The latter holds that the use of a beeper is not a search, because it reveals a suspect’s location but nothing else. Recent decisions such as United States v. Graham, 824 F.3d 421 (4th Cir. 2016) (en banc), and United States v. Carpenter, 819 F.3d 880 (6th Cir. 2016), apply these principles to hold that tracking a person via data from phone companies is not a search within the scope of the Fourth Amendment. * * *
Police freely use databases, containing information such as the addresses associated with automobile license plates and persons licensed to drive, to track down suspects; they search trash for credit card receipts showing where he made purchases; they consult a suspect’s relatives and friends (and sometimes his enemies) to learn his whereabouts; no one thinks that those methods require a search warrant.
Criminal defense attorneys in the Seventh Circuit, you’re on notice. Judge Easterbrook is unlikely to find this to be a search. Under current jurisprudence, it seems about right. Of course, these sorts of conclusions are why there is vocal opposition to doctrines like third-party doctrine.
Now out of ammo, Patrick throws the gun at the Tyrannosaurus Rex. He argued that the gun should be suppressed because did not know how the warrant was to be executed when issuing the warrant.

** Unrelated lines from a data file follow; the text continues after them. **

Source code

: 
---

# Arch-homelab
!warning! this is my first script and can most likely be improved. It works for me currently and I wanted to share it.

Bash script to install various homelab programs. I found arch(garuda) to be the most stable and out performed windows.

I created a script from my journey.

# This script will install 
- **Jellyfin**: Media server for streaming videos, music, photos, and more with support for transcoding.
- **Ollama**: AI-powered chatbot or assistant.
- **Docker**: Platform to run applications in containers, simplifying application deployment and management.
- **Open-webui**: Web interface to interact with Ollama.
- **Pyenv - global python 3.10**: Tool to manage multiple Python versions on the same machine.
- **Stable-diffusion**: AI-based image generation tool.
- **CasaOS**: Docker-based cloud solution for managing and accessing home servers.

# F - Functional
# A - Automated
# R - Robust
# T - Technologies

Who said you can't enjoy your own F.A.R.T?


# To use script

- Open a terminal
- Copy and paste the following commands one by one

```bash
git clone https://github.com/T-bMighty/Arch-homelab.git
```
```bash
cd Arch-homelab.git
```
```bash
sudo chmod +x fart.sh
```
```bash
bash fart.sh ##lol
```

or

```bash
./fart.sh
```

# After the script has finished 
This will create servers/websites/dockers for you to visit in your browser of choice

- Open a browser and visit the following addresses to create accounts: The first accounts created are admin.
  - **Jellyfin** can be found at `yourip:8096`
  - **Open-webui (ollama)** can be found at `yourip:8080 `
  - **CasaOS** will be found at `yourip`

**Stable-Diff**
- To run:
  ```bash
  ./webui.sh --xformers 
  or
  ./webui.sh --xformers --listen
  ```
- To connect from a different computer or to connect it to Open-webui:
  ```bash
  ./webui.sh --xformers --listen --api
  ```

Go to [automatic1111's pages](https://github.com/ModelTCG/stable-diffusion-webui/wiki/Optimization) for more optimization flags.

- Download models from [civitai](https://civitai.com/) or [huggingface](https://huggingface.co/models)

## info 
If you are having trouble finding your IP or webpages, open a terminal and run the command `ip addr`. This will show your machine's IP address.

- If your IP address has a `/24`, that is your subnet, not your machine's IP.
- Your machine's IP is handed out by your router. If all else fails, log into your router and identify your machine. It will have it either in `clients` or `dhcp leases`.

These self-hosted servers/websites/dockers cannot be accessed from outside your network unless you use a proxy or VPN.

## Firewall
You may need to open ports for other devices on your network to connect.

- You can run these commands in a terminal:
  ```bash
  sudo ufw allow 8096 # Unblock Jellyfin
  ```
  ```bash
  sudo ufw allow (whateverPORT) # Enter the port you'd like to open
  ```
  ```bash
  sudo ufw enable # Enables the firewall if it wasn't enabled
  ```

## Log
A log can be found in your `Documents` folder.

Patrick only succeeds in making good case law for the government (and getting Orin Kerr a sweet citation):
The Supreme Court stated in Dalia v. United States, 441 U.S. 238, 256 (1979), that neither constitutional text nor precedent suggests that “search warrants also must include a specification of the precise manner in which they are to be executed.” The manner of search is subject only to “later judicial review as to its reasonableness.” Id. at 258. And the Justices added in Richards v. Wisconsin, 520 U.S. 385 (1997), that courts cannot limit a warrant so as to foreclose a particular means of execution.
Judge Easterbrook goes on to point out that arguing that other people, who weren’t subject to warrant, had their Fourth Amendment rights violated doesn’t suffice, as Patrick cannot raise them in any event. Hanging on by a thread, the disarmed Patrick decided to shout—not much else left to do. He argued that the case should be remanded for a Franks hearing to see if this information would have changed the issuance of the warrant:
But for the reasons given earlier we conclude that the answers do not control this appeal. A person wanted on probable cause (and an arrest warrant) who is taken into custody in a public place, where he had no legitimate expectation of privacy, cannot complain about how the police learned his location.
Recall that the cell‐site simulator (unlike the GPS device in Jones) was not used to generate the probable cause for arrest; probable cause to arrest Patrick predated the effort to locate him. From his perspective, it is all the same whether a paid informant, a jilted lover, police with binoculars, a bartender, a member of a rival gang, a spy trailing his car after it left his driveway, the phone company’s cell towers, or a device pretending to be a cell tower, provided location information.
A fugitive cannot be picky about how he is run to ground. So it would be inappropriate to use the exclusionary rule, even if the police should have told the judge that they planned to use a cell‐site simulator to execute the location warrant.
Boom goes the dynamite.
Unless you’re part of the “I have nothing to hide” crowd, most people don’t like the idea of the government engaged in tracking them. And while some may still not like it even when the government gets a warrant first, that is the purpose of allowing search warrants, i.e. intruding into the privacy of a particular person suspected of committing a crime. Judge Easterbrook nailed it.